Georgia Tech tests unmanned systems

The Georgia Tech Research Institute (GTRI) will spend the next year developing a road map designed to improve the testing and evaluation of unmanned and autonomous systems for the Office of the Secretary of Defense.

This project brings together concept development and system evaluation, focusing on new ways of testing unmanned aerial vehicles and unmanned systems that operate on land, on the sea and underwater. The focus is chiefly on figuring out how to test the next generation of unmanned systems that will be able to operate much more autonomously.

“The next generation of these vehicles is expected to be much more autonomous and intelligent, with the ability to make their own decisions,” said Lora Weiss, a GTRI principal research engineer.

Known as the Roadmap Development and Technology Insertion Plan, the one-year, $430,000 contract announced in July is funded through the Army at White Sands Missile Range. So far no unmanned vehicles embody the kind of on board intelligence Weiss and her collaborators are concerned with. Instead, their computer power is mostly used to simplify work for the human operator. But someone still must determine where the vehicle goes and what it does, either with a joystick control or by directing it to follow a flight path — or the equivalent for land and sea vehicles — as a connect-the-dots series of predefined waypoints, Weiss said.

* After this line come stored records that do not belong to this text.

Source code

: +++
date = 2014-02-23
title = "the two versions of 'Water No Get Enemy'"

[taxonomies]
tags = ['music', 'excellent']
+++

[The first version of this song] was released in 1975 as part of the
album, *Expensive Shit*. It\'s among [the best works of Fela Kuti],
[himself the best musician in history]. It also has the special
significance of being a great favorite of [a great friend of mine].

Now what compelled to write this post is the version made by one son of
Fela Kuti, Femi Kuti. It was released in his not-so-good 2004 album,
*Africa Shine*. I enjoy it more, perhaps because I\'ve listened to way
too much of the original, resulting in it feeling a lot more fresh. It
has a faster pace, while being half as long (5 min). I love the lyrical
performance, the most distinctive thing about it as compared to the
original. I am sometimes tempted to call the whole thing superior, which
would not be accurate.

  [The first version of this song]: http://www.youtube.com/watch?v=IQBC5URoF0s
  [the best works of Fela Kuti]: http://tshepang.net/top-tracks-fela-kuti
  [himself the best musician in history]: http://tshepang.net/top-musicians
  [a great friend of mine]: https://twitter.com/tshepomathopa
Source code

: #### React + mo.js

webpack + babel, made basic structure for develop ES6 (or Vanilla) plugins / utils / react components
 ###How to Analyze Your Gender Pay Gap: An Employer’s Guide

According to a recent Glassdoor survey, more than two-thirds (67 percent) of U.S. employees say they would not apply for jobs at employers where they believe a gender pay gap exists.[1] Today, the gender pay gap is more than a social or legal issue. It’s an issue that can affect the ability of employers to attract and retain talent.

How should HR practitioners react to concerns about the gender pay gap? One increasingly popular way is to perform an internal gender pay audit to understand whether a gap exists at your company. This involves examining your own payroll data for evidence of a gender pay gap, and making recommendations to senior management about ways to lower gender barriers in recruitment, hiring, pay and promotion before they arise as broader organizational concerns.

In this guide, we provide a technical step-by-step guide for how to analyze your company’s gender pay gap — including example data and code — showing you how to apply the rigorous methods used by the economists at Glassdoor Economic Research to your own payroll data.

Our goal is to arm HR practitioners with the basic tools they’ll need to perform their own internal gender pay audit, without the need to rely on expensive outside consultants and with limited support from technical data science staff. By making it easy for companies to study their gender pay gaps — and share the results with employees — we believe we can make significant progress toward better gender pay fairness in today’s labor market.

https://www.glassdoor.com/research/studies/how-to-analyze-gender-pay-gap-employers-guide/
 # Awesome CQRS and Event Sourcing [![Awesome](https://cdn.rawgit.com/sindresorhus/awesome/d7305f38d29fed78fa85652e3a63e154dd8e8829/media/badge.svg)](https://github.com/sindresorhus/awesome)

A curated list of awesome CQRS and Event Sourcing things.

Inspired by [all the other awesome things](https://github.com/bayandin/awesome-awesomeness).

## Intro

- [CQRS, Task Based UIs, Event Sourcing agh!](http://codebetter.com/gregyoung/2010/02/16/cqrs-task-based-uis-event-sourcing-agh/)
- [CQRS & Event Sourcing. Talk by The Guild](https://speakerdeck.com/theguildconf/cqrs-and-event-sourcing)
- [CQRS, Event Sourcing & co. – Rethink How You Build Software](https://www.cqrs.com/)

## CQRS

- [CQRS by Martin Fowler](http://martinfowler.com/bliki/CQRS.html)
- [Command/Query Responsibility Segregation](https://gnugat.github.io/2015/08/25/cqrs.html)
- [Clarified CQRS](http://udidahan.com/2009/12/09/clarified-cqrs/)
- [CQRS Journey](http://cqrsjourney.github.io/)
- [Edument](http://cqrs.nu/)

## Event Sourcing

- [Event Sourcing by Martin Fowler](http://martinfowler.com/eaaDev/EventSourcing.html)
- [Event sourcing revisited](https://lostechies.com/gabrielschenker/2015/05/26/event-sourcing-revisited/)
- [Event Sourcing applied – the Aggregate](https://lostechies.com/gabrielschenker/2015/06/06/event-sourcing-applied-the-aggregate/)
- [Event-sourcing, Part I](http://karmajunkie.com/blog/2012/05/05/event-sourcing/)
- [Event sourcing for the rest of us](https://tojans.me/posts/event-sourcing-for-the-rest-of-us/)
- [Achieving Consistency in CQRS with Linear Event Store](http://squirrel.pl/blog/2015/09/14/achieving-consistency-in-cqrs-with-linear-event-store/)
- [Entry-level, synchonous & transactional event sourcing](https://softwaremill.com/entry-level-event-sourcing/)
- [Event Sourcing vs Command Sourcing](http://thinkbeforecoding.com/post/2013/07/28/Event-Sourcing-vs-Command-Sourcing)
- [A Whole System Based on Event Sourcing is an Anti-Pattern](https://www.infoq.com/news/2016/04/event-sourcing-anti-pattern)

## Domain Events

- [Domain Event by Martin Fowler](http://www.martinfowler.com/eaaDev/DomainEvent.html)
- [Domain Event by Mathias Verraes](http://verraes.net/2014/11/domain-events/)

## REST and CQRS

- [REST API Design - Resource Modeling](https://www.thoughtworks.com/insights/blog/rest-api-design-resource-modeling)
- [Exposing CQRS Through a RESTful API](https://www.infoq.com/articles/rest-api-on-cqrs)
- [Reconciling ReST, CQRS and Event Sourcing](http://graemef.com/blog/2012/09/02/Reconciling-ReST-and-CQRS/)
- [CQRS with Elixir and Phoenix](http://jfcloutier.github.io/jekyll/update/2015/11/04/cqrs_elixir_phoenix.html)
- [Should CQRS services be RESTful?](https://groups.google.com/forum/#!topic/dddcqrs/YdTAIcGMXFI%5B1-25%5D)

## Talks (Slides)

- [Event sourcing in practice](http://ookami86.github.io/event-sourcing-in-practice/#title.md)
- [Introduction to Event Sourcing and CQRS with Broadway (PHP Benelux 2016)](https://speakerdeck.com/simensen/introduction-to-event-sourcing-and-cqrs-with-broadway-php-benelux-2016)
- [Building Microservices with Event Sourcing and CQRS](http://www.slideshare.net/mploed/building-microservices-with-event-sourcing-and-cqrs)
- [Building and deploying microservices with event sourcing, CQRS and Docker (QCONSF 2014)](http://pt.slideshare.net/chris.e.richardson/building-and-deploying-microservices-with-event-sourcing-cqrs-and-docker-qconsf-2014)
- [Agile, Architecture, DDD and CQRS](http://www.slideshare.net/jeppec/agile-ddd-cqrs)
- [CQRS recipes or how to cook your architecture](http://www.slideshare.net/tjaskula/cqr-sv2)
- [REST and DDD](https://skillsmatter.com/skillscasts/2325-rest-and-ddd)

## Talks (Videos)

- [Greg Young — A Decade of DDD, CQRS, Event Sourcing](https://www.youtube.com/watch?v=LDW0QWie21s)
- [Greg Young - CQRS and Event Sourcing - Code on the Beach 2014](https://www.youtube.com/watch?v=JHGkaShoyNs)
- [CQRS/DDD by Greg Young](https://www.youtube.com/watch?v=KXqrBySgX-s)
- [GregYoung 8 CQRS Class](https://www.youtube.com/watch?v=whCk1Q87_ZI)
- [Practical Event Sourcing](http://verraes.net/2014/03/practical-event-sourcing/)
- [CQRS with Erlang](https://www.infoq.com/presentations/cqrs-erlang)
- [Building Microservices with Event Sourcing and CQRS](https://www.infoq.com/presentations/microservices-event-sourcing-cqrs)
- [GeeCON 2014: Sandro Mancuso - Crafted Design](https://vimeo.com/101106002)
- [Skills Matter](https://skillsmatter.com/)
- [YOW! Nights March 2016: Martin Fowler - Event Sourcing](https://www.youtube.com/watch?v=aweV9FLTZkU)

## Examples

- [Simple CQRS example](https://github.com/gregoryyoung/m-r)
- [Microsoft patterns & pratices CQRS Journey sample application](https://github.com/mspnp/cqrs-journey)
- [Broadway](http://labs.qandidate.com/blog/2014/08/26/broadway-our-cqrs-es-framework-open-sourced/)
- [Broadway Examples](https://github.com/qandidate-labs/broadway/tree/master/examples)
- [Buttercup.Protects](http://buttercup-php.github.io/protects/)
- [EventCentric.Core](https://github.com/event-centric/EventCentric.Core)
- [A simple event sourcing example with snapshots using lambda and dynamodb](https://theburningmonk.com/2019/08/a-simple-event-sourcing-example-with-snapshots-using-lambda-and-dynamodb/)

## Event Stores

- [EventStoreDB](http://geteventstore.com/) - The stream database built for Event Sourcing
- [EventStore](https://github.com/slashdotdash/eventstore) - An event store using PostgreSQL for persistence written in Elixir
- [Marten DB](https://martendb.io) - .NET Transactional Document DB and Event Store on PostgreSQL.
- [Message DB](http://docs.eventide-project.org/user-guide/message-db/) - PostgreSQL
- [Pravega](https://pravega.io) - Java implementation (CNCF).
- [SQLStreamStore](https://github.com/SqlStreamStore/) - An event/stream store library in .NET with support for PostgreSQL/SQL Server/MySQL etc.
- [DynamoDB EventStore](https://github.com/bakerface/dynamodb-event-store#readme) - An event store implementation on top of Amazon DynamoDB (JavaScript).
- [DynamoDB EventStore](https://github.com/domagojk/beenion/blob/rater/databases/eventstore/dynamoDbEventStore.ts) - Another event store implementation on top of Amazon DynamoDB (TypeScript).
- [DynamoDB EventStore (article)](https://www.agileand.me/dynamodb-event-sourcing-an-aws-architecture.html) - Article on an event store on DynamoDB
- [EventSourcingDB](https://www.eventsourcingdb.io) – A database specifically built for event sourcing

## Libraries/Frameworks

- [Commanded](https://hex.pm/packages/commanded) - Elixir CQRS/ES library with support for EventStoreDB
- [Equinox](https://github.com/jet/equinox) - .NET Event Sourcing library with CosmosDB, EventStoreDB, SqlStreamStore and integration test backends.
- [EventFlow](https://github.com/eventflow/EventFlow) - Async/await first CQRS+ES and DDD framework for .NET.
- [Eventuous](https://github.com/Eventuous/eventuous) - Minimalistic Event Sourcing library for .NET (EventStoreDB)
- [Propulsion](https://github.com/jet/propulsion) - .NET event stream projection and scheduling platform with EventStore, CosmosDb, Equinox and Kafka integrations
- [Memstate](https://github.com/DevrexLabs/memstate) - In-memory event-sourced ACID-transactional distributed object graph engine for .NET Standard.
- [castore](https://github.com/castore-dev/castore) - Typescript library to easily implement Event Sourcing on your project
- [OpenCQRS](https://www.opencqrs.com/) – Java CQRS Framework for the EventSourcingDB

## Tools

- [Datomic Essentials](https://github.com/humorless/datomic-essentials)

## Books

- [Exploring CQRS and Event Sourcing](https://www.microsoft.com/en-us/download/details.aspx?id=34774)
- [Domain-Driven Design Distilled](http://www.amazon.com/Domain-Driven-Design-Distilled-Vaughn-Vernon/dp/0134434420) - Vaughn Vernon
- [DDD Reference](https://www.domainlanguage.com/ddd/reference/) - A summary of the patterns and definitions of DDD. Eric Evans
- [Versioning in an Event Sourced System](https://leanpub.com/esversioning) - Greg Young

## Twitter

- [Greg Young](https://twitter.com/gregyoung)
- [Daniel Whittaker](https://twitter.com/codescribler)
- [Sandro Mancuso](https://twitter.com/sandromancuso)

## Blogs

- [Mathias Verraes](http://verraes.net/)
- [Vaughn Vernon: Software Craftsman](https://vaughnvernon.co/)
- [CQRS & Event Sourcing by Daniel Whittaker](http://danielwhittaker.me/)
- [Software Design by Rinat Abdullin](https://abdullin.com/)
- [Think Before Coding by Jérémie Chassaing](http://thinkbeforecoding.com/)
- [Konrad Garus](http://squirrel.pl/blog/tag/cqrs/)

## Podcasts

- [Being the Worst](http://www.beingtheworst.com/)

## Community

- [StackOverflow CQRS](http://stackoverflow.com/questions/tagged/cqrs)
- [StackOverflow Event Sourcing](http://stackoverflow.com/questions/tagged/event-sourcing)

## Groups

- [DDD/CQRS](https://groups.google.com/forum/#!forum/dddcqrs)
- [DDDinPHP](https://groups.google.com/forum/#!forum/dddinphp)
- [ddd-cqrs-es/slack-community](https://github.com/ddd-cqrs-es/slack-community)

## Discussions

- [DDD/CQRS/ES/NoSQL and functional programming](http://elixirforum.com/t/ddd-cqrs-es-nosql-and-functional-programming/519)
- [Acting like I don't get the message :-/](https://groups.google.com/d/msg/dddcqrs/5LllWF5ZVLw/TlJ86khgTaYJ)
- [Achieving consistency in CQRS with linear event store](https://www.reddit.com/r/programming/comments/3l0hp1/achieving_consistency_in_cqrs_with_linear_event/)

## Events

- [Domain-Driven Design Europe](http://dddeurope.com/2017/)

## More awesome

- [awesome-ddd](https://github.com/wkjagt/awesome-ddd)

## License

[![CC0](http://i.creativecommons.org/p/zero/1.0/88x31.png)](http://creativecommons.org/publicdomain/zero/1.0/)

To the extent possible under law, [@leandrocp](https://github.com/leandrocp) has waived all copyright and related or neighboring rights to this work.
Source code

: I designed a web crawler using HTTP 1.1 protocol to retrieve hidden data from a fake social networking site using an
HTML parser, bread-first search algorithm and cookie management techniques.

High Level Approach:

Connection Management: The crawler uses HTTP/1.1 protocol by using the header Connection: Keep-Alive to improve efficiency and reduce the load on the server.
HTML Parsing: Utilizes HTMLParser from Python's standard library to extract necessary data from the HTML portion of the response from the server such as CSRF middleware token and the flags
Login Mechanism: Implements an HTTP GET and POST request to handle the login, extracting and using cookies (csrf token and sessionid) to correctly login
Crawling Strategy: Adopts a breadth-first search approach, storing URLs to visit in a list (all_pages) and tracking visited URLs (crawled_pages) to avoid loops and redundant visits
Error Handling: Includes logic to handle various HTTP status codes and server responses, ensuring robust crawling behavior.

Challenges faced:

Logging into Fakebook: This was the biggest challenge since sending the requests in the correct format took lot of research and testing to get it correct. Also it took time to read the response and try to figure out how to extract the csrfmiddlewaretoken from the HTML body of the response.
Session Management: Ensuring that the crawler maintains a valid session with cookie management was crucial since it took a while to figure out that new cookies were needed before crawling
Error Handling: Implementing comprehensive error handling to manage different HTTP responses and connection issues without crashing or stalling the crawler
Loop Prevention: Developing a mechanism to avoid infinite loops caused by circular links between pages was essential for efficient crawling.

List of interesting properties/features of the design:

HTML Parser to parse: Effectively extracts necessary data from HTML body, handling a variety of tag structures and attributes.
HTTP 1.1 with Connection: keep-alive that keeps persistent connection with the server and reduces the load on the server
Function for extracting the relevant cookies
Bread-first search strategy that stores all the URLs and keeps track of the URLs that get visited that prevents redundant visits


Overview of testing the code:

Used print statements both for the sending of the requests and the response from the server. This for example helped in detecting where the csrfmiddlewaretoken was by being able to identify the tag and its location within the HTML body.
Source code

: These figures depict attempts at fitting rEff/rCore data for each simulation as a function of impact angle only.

Prototypes of more autonomous systems exist as research projects and have been put to the test in settings such as the Defense Advanced Research Projects Agency Grand Challenge robotic road races in deserts and the 2007 DARPA Urban Challenge race through a simulated city setting. To finish a task without the guidance of a human operator, a robotic vehicle needs to be able to work through nondeterministic scenarios — another way of saying it needs to be able to expect the unexpected.

Deploying systems that are smart enough to accept general directions will require figuring out ways to test whether those systems are capable of making the right decisions without explicit guidance, Weiss said.

First, researchers will need to figure out how to devise a wide enough variety of unexpected scenarios that simulate the real world. Even if a vehicle makes the correct decision in a specific scenario, researchers don’t necessarily know whether that’s because of correct logic in the operating software or whether the device stumbled randomly onto the right choice and might get it wrong next time. As a practical matter, particularly with some of the small unmanned vehicles, there will also be a limit to how much instrumentation gear can be loaded on board during testing and how much decision-making data can be logged during operation.

Giving unmanned vehicles more autonomy should make them more productive, allowing one warfighter to supervise dozens of vehicles, Weiss said.

Another challenge will be testing scenarios in which several unmanned vehicles collaborate to complete a given task, said Rusty Roberts, a principal research engineer who oversees all of GTRI’s test and evaluation programs.

At first, a team of unmanned vehicles would likely summon a human observer to review its observations rather than taking lethal action autonomously. The interactions among unmanned systems will be another element researchers need to test, Roberts said.

In this project, the GTRI researchers will produce a road map of ideas for autonomous unmanned system testing, Weiss said. “Then we expect to start building some prototypes,” she said.